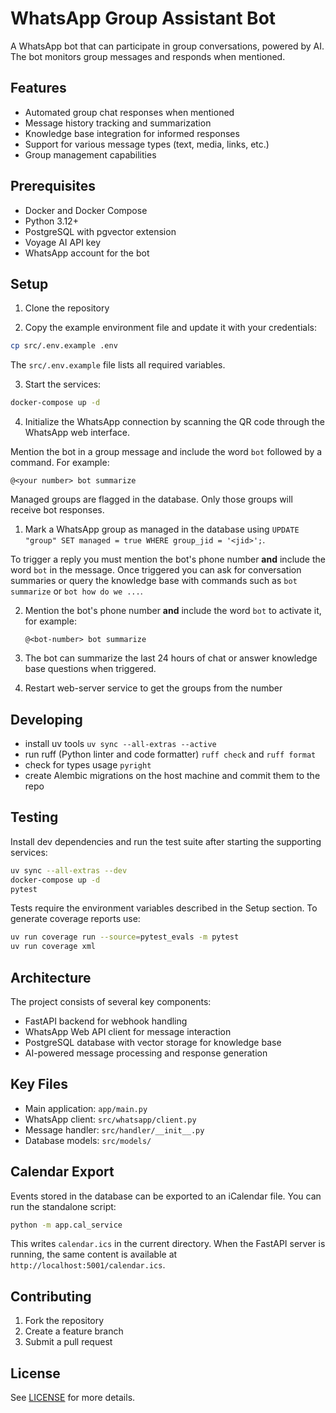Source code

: # WhatsApp Group Assistant Bot

A WhatsApp bot that can participate in group conversations, powered by AI. The bot monitors group messages and responds when mentioned.

## Features

- Automated group chat responses when mentioned
- Message history tracking and summarization
- Knowledge base integration for informed responses
- Support for various message types (text, media, links, etc.)
- Group management capabilities

## Prerequisites

- Docker and Docker Compose
- Python 3.12+
- PostgreSQL with pgvector extension
- Voyage AI API key
- WhatsApp account for the bot

## Setup

1. Clone the repository

2. Copy the example environment file and update it with your credentials:

```bash
cp src/.env.example .env
```

The `src/.env.example` file lists all required variables.

3. Start the services:
```bash
docker-compose up -d
```

4. Initialize the WhatsApp connection by scanning the QR code through the WhatsApp web interface.



Mention the bot in a group message and include the word `bot` followed by a command. For example:

```text
@<your number> bot summarize
```

Managed groups are flagged in the database. Only those groups will receive bot responses. 
1. Mark a WhatsApp group as managed in the database using `UPDATE "group" SET managed = true WHERE group_jid = '<jid>';`.

To trigger a reply you must mention the bot's phone number **and** include the word `bot` in the message.
 Once triggered you can ask for conversation summaries or query the knowledge base with commands such as `bot summarize` or `bot how do we ...`.

2. Mention the bot's phone number **and** include the word `bot` to activate it, for example:

   ```text
   @<bot-number> bot summarize
   ```

3. The bot can summarize the last 24 hours of chat or answer knowledge base questions when triggered.

5. Restart web-server service to get the groups from the number 


## Developing

* install uv tools `uv sync --all-extras --active`
* run ruff (Python linter and code formatter) `ruff check` and `ruff format`
* check for types usage `pyright`
* create Alembic migrations on the host machine and commit them to the repo
## Testing

Install dev dependencies and run the test suite after starting the supporting services:
```bash
uv sync --all-extras --dev
docker-compose up -d
pytest
```

Tests require the environment variables described in the Setup section. To generate coverage reports use:
```bash
uv run coverage run --source=pytest_evals -m pytest
uv run coverage xml
```


## Architecture

The project consists of several key components:

- FastAPI backend for webhook handling
- WhatsApp Web API client for message interaction
- PostgreSQL database with vector storage for knowledge base
- AI-powered message processing and response generation

## Key Files

- Main application: `app/main.py`
- WhatsApp client: `src/whatsapp/client.py`
- Message handler: `src/handler/__init__.py`
- Database models: `src/models/`

## Calendar Export

Events stored in the database can be exported to an iCalendar file. You can run
the standalone script:

```bash
python -m app.cal_service
```

This writes `calendar.ics` in the current directory. When the FastAPI server is
running, the same content is available at `http://localhost:5001/calendar.ics`.

## Contributing

1. Fork the repository
2. Create a feature branch
3. Submit a pull request

## License

See [LICENSE](LICENSE) for more details.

◆ ◆ ◆ ◆ ◆

Above are the records. Copy the lines beginning at the one that has "Once triggered you" and ending with the one that has "## Calendar Export", unchanged.

 Once triggered you can ask for conversation summaries or query the knowledge base with commands such as `bot summarize` or `bot how do we ...`.

2. Mention the bot's phone number **and** include the word `bot` to activate it, for example:

   ```text
   @<bot-number> bot summarize
   ```

3. The bot can summarize the last 24 hours of chat or answer knowledge base questions when triggered.

5. Restart web-server service to get the groups from the number 


## Developing

* install uv tools `uv sync --all-extras --active`
* run ruff (Python linter and code formatter) `ruff check` and `ruff format`
* check for types usage `pyright`
* create Alembic migrations on the host machine and commit them to the repo
## Testing

Install dev dependencies and run the test suite after starting the supporting services:
```bash
uv sync --all-extras --dev
docker-compose up -d
pytest
```

Tests require the environment variables described in the Setup section. To generate coverage reports use:
```bash
uv run coverage run --source=pytest_evals -m pytest
uv run coverage xml
```


## Architecture

The project consists of several key components:

- FastAPI backend for webhook handling
- WhatsApp Web API client for message interaction
- PostgreSQL database with vector storage for knowledge base
- AI-powered message processing and response generation

## Key Files

- Main application: `app/main.py`
- WhatsApp client: `src/whatsapp/client.py`
- Message handler: `src/handler/__init__.py`
- Database models: `src/models/`

## Calendar Export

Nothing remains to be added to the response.